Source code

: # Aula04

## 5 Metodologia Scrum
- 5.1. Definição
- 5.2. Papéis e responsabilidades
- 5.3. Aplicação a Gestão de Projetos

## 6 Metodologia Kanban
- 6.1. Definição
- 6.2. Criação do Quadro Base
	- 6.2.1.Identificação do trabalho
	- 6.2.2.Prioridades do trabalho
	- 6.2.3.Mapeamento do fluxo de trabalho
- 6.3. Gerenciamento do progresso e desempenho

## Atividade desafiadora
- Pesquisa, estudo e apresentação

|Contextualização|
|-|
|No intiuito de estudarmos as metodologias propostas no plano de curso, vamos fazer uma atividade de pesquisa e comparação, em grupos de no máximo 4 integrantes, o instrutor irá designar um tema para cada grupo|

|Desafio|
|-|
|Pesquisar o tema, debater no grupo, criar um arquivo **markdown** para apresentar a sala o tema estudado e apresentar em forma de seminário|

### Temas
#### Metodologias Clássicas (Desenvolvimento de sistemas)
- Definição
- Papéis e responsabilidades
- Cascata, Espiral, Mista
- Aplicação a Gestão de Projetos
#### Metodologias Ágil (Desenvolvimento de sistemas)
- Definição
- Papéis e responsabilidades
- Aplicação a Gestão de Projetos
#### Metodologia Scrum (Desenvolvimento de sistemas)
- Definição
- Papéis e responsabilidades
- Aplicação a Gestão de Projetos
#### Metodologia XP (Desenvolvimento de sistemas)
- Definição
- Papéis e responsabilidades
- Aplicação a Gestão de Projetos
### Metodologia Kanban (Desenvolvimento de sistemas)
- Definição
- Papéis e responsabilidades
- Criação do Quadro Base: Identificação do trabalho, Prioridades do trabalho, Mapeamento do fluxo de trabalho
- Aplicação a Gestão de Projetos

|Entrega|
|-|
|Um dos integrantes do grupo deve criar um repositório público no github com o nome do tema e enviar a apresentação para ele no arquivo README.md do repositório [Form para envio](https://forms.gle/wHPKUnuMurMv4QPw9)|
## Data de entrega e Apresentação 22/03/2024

Instructions to follow: Please retype every entry above exactly as it stands.

Final answer:
Source code

: # Aula04

## 5 Metodologia Scrum
- 5.1. Definição
- 5.2. Papéis e responsabilidades
- 5.3. Aplicação a Gestão de Projetos

## 6 Metodologia Kanban
- 6.1. Definição
- 6.2. Criação do Quadro Base
	- 6.2.1.Identificação do trabalho
	- 6.2.2.Prioridades do trabalho
	- 6.2.3.Mapeamento do fluxo de trabalho
- 6.3. Gerenciamento do progresso e desempenho

## Atividade desafiadora
- Pesquisa, estudo e apresentação

|Contextualização|
|-|
|No intiuito de estudarmos as metodologias propostas no plano de curso, vamos fazer uma atividade de pesquisa e comparação, em grupos de no máximo 4 integrantes, o instrutor irá designar um tema para cada grupo|

|Desafio|
|-|
|Pesquisar o tema, debater no grupo, criar um arquivo **markdown** para apresentar a sala o tema estudado e apresentar em forma de seminário|

### Temas
#### Metodologias Clássicas (Desenvolvimento de sistemas)
- Definição
- Papéis e responsabilidades
- Cascata, Espiral, Mista
- Aplicação a Gestão de Projetos
#### Metodologias Ágil (Desenvolvimento de sistemas)
- Definição
- Papéis e responsabilidades
- Aplicação a Gestão de Projetos
#### Metodologia Scrum (Desenvolvimento de sistemas)
- Definição
- Papéis e responsabilidades
- Aplicação a Gestão de Projetos
#### Metodologia XP (Desenvolvimento de sistemas)
- Definição
- Papéis e responsabilidades
- Aplicação a Gestão de Projetos
### Metodologia Kanban (Desenvolvimento de sistemas)
- Definição
- Papéis e responsabilidades
- Criação do Quadro Base: Identificação do trabalho, Prioridades do trabalho, Mapeamento do fluxo de trabalho
- Aplicação a Gestão de Projetos

|Entrega|
|-|
|Um dos integrantes do grupo deve criar um repositório público no github com o nome do tema e enviar a apresentação para ele no arquivo README.md do repositório [Form para envio](https://forms.gle/wHPKUnuMurMv4QPw9)|
## Data de entrega e Apresentação 22/03/2024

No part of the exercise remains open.